■ **Task details**
Report each line of the records below that holds the word "textcolor".

Items from a dataset
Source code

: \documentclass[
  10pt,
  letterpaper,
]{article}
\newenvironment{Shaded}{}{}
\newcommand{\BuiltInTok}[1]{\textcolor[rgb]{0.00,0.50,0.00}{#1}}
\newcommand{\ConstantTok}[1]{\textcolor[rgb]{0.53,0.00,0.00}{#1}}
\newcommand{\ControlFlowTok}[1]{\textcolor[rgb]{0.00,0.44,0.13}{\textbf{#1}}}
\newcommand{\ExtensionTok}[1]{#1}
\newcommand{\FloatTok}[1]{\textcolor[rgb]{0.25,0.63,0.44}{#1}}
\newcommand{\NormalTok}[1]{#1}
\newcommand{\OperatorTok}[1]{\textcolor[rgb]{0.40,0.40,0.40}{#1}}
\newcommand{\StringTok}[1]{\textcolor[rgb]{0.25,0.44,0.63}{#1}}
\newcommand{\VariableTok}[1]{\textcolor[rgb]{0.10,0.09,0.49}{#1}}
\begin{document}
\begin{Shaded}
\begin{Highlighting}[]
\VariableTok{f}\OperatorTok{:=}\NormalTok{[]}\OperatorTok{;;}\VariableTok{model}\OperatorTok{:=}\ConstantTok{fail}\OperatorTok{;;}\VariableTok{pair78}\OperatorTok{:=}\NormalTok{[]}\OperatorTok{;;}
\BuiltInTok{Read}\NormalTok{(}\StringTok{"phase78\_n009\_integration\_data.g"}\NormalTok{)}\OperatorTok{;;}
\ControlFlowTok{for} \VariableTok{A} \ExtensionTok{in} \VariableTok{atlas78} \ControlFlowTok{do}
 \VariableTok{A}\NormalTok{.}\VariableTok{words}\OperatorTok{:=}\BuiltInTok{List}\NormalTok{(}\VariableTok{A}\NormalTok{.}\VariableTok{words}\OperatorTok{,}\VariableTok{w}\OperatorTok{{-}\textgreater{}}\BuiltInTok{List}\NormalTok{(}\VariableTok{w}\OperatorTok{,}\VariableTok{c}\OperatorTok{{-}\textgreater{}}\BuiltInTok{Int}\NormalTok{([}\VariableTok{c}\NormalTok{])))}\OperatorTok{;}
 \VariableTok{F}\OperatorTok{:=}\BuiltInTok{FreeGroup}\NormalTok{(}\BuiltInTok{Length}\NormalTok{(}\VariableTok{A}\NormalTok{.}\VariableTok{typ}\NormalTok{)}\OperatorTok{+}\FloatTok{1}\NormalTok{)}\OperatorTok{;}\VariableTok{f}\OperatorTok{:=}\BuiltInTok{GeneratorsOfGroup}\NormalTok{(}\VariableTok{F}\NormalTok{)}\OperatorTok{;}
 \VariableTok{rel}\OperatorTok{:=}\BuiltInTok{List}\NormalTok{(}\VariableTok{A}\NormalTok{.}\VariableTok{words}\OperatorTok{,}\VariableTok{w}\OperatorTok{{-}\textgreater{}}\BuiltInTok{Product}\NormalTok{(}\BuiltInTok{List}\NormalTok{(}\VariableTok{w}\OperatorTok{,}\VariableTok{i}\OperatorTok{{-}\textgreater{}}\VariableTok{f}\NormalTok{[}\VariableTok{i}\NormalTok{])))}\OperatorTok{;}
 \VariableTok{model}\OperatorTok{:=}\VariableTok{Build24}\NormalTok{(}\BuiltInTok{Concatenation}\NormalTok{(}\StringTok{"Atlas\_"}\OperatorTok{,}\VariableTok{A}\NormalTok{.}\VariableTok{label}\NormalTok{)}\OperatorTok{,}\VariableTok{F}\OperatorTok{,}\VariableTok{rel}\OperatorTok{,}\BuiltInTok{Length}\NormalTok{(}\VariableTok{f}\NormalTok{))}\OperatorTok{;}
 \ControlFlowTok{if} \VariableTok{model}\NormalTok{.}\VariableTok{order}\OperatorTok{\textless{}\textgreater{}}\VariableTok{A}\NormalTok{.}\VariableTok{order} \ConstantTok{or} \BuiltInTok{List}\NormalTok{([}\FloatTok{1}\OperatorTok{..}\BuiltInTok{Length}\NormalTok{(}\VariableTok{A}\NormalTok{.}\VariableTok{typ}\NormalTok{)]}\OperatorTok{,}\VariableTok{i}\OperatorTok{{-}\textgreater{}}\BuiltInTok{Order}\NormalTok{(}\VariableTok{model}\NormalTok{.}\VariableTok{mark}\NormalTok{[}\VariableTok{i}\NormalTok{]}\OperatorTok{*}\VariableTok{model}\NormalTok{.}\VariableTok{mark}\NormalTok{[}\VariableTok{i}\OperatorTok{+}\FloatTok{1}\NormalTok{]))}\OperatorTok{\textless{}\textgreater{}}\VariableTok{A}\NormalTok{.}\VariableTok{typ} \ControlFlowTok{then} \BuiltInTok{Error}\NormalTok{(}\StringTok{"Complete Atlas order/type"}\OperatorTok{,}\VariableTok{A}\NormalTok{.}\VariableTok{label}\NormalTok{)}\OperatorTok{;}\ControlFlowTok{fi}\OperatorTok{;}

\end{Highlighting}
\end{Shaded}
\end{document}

■ **Answer below**
\newcommand{\BuiltInTok}[1]{\textcolor[rgb]{0.00,0.50,0.00}{#1}}
\newcommand{\ConstantTok}[1]{\textcolor[rgb]{0.53,0.00,0.00}{#1}}
\newcommand{\ControlFlowTok}[1]{\textcolor[rgb]{0.00,0.44,0.13}{\textbf{#1}}}
\newcommand{\FloatTok}[1]{\textcolor[rgb]{0.25,0.63,0.44}{#1}}
\newcommand{\OperatorTok}[1]{\textcolor[rgb]{0.40,0.40,0.40}{#1}}
\newcommand{\StringTok}[1]{\textcolor[rgb]{0.25,0.44,0.63}{#1}}
\newcommand{\VariableTok}[1]{\textcolor[rgb]{0.10,0.09,0.49}{#1}}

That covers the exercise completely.